◆ **Instructions to follow**
Repeat the records below exactly, from the first line through the line containing "asymptotic spatial dependence", and leave out any pictures.

• • •

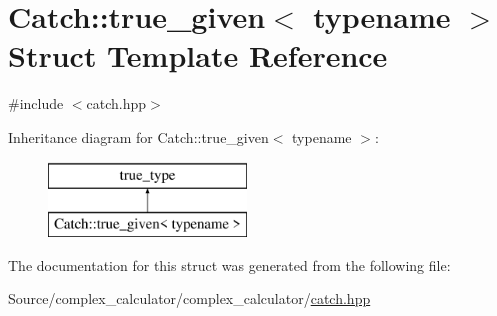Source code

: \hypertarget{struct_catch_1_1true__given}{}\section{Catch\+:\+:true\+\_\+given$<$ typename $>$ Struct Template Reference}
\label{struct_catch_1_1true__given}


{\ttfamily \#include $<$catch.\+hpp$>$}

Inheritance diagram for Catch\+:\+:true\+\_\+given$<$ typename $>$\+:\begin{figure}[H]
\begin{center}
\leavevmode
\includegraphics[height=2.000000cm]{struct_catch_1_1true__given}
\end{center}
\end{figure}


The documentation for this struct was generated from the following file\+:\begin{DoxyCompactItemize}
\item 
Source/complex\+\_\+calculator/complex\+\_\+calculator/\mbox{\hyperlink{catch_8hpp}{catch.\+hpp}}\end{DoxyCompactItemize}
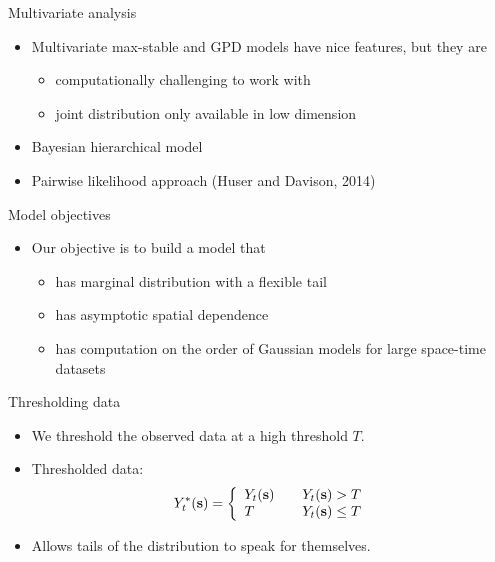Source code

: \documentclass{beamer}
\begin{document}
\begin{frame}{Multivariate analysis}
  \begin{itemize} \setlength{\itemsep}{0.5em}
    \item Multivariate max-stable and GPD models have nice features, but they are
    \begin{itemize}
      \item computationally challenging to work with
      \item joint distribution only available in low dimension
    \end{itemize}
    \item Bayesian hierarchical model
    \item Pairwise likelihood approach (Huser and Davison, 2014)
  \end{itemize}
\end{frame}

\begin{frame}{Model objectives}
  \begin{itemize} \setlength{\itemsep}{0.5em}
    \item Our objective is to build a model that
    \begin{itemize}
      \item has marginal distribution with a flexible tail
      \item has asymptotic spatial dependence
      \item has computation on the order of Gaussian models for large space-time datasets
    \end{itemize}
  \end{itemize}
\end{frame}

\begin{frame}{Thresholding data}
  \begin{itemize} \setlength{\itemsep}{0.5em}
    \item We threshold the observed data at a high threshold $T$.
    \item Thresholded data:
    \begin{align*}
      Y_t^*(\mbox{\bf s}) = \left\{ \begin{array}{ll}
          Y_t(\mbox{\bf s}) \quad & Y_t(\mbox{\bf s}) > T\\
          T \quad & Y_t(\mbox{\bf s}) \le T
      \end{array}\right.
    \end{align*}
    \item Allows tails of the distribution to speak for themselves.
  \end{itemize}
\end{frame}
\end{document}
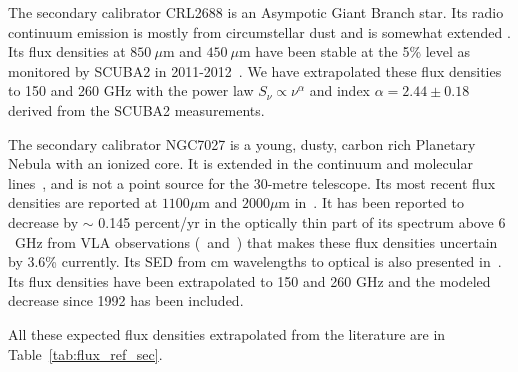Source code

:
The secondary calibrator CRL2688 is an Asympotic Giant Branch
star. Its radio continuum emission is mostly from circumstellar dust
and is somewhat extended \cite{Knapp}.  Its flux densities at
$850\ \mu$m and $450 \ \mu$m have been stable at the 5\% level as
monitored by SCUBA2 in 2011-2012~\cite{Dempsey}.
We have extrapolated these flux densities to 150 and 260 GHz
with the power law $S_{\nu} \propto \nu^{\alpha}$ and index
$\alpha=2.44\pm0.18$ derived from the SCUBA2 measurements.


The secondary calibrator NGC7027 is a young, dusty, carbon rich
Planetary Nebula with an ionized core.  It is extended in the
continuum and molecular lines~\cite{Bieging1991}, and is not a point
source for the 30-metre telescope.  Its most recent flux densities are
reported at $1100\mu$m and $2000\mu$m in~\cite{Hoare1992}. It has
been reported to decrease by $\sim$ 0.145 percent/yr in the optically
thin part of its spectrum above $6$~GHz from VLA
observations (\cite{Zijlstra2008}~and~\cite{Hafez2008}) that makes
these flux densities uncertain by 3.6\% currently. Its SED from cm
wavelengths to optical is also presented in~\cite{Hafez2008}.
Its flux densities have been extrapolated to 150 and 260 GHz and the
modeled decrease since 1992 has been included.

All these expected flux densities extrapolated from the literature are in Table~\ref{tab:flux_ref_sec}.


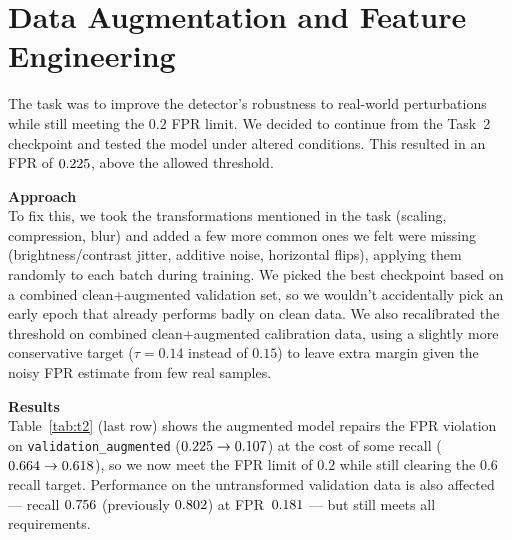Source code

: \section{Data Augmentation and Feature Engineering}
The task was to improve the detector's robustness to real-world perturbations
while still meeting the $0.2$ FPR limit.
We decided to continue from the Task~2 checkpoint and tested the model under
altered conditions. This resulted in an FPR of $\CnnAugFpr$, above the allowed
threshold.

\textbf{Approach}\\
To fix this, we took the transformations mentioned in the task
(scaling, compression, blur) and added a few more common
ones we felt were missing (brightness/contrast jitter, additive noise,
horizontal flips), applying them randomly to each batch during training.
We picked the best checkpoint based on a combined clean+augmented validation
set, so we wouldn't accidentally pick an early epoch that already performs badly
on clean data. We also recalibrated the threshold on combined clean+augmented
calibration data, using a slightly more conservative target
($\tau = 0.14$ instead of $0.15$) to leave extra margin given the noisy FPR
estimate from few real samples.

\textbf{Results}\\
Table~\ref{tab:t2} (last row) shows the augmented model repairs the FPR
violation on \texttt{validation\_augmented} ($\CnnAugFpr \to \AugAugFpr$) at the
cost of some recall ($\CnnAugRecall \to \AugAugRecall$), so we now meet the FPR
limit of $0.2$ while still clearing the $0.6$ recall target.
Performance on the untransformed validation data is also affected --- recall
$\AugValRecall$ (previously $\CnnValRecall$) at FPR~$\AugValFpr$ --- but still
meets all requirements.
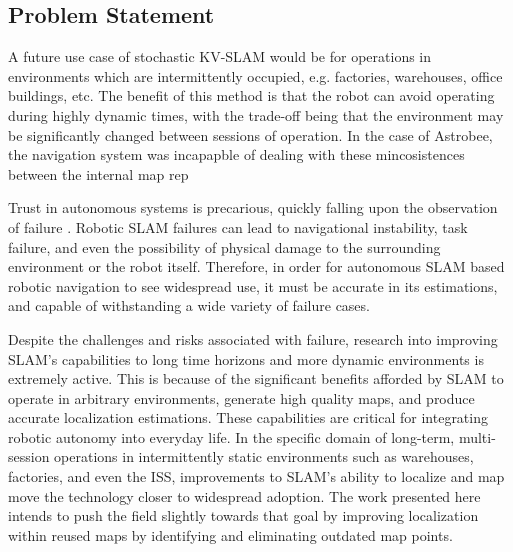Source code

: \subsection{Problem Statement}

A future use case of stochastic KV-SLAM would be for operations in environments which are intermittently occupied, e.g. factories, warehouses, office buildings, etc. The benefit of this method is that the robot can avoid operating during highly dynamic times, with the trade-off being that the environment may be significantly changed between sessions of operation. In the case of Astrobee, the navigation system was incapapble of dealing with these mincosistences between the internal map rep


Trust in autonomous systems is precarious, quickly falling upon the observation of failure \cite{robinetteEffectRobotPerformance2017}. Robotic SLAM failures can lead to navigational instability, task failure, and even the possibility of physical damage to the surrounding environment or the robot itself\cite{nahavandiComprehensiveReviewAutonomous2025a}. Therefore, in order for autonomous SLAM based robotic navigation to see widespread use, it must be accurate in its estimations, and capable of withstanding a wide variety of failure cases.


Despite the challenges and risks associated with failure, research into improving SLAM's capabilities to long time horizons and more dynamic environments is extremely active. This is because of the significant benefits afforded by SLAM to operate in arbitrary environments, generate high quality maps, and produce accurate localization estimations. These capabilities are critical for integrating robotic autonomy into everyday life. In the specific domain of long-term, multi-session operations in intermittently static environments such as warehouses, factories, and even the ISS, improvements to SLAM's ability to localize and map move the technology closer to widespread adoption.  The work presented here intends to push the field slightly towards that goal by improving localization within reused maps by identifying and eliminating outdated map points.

• • •

◆ **Solution**
Source code

: \hypertarget{struct_catch_1_1true__given}{}\section{Catch\+:\+:true\+\_\+given$<$ typename $>$ Struct Template Reference}
\label{struct_catch_1_1true__given}


{\ttfamily \#include $<$catch.\+hpp$>$}

Inheritance diagram for Catch\+:\+:true\+\_\+given$<$ typename $>$\+:\begin{figure}[H]
\begin{center}
\leavevmode
\includegraphics[height=2.000000cm]{struct_catch_1_1true__given}
\end{center}
\end{figure}


The documentation for this struct was generated from the following file\+:\begin{DoxyCompactItemize}
\item 
Source/complex\+\_\+calculator/complex\+\_\+calculator/\mbox{\hyperlink{catch_8hpp}{catch.\+hpp}}\end{DoxyCompactItemize}
Source code

: \documentclass{beamer}
\begin{document}
\begin{frame}{Multivariate analysis}
  \begin{itemize} \setlength{\itemsep}{0.5em}
    \item Multivariate max-stable and GPD models have nice features, but they are
    \begin{itemize}
      \item computationally challenging to work with
      \item joint distribution only available in low dimension
    \end{itemize}
    \item Bayesian hierarchical model
    \item Pairwise likelihood approach (Huser and Davison, 2014)
  \end{itemize}
\end{frame}

\begin{frame}{Model objectives}
  \begin{itemize} \setlength{\itemsep}{0.5em}
    \item Our objective is to build a model that
    \begin{itemize}
      \item has marginal distribution with a flexible tail
      \item has asymptotic spatial dependence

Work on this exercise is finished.